CARACAS, (Reuters) – Huge queues at supermarkets and shortages of basic products have become the norm in Venezuela over the last year – and the most needy are increasingly at the sharp edge.
Workers at soup kitchens for the homeless and hungry face an ever-more difficult task to find rice, lentils, flour and other staples to provide a free daily hot meal.
“I queue for hours every day because you can only get one thing one day, another the next,” said Fernanda Bolivar, 54, who has worked for 11 years at the church-supported “Mother Teresa” soup kitchen in a back-street of downtown Caracas.

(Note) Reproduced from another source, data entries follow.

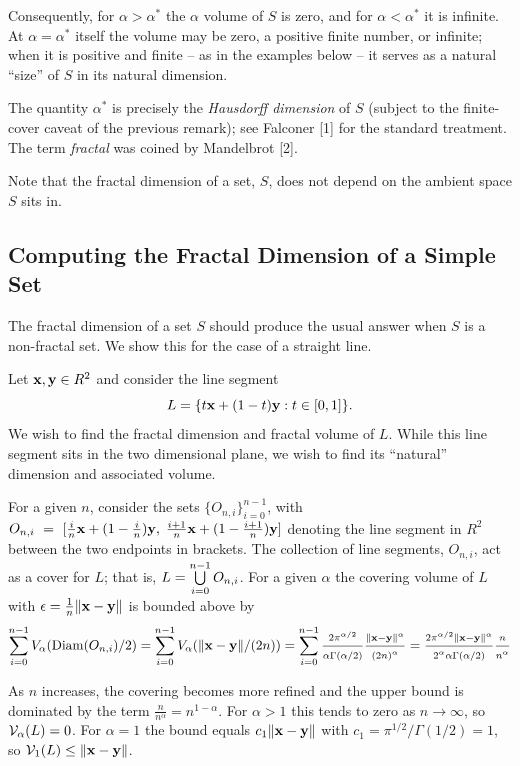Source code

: Consequently, for $\alpha > \alpha^*$ the $\alpha$ volume of $S$ is zero,
and for $\alpha < \alpha^*$ it is infinite. At $\alpha = \alpha^*$ itself
the volume may be zero, a positive finite number, or infinite; when it is
positive and finite -- as in the examples below -- it serves as a natural
``size'' of $S$ in its natural dimension.

The quantity $\alpha^*$ is precisely the {\it Hausdorff dimension\/} of
$S$ (subject to the finite-cover caveat of the previous remark); see
Falconer [1] for the standard treatment. The term {\it fractal\/} was
coined by Mandelbrot [2].

Note that the fractal dimension of a set, $S$, does not depend on
the ambient space $S$ sits in.

\subsection{Computing the Fractal Dimension of a Simple Set}

The fractal dimension of a set $S$ should produce the usual
answer when $S$ is a non-fractal set. We show this for the case of a
straight line.

Let ${\bf x}, {\bf y} \in R^2$ and consider the line segment
$$
L = \{t{\bf x} + (1-t){\bf y} : t \in [0,1]\}.
$$
We wish to find the fractal dimension and fractal volume of $L$.
While this line segment sits in the two dimensional plane, we wish 
to find its ``natural'' dimension and associated volume.

For a given $n$, consider the sets $\{O_{n,i}\}_{i=0}^{n-1}$, with $O_{n,i}~=~
[\frac{i}{n}{\bf x} + (1-\frac{i}{n}){\bf y}, \; \frac{i+1}{n}{\bf x} + (1 -
\frac{i+1}{n}){\bf y}]$ denoting the line segment in $R^2$ between the two
endpoints in brackets. The collection of line segments, $O_{n,i}$, act
as a cover for $L$; that is, $L =
\bigcup_{i=0}^{n-1}\limits O_{n,i}$. For a given $\alpha$ the
covering volume of $L$ with $\epsilon = \frac{1}{n} \|{\bf x} - {\bf y}\|$ 
is bounded above by
$$
\sum_{i=0}^{n-1} V_\alpha({\rm Diam}(O_{n,i})/2) = \sum_{i=0}^{n-1}
V_\alpha(\|{\bf x} - {\bf y}\|/(2n)) =  \sum_{i=0}^{n-1} \frac{2
\pi^{\alpha / 2}}{\alpha \Gamma(\alpha / 2)} \frac{\|{\bf x} - {\bf
y}\|^\alpha}{(2n)^\alpha} = \frac{2 \pi^{\alpha / 2} \|{\bf x} - {\bf
y}\|^\alpha}{2^\alpha \alpha \Gamma(\alpha / 2)} \frac{n}{n^\alpha}
$$

As $n$ increases, the covering becomes more refined and
the upper bound is dominated by the term
$\frac{n}{n^\alpha} = n^{1-\alpha}$. For $\alpha > 1$ this tends to zero
as $n \to \infty$, so ${\cal V}_\alpha(L) = 0$. For $\alpha = 1$ the bound
equals $c_1 \|{\bf x} - {\bf y}\|$ with $c_1 = \pi^{1/2}/\Gamma(1/2) = 1$,
so ${\cal V}_1(L) \le \|{\bf x} - {\bf y}\|$.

“The situation’s got terrible in the last year,” she said, in a dingy kitchen at the center named for the Roman Catholic nun who helped the poor and dying in India.
Inspired to help because of her own experience of going hungry a decade ago, Bolivar cooks lunch every day for the 50 or so people who sit on long concrete tables inside the dimly-lit refuge that often gets flooded during the rainy season.
To get the ingredients, like many other Venezue-lan shoppers, she rises at 4 a.m. to start queueing – normally for several hours – at a supermarket nearby with hundreds of others. A number marking her place in the queues is scrawled on her hand.
Opponents of President Nicolas Maduro’s government say the queues are a national embarrassment and symbol of failed socialist economics similar to the old Soviet Union.
But officials say businessmen are deliberately hoarding products as part of an “economic war” against him. They point to popular social welfare programs, and a halving of poverty levels since Maduro’s predecessor Hugo Chavez came to power in 1999, as evidence that Venezuela’s poor are better cared for than ever.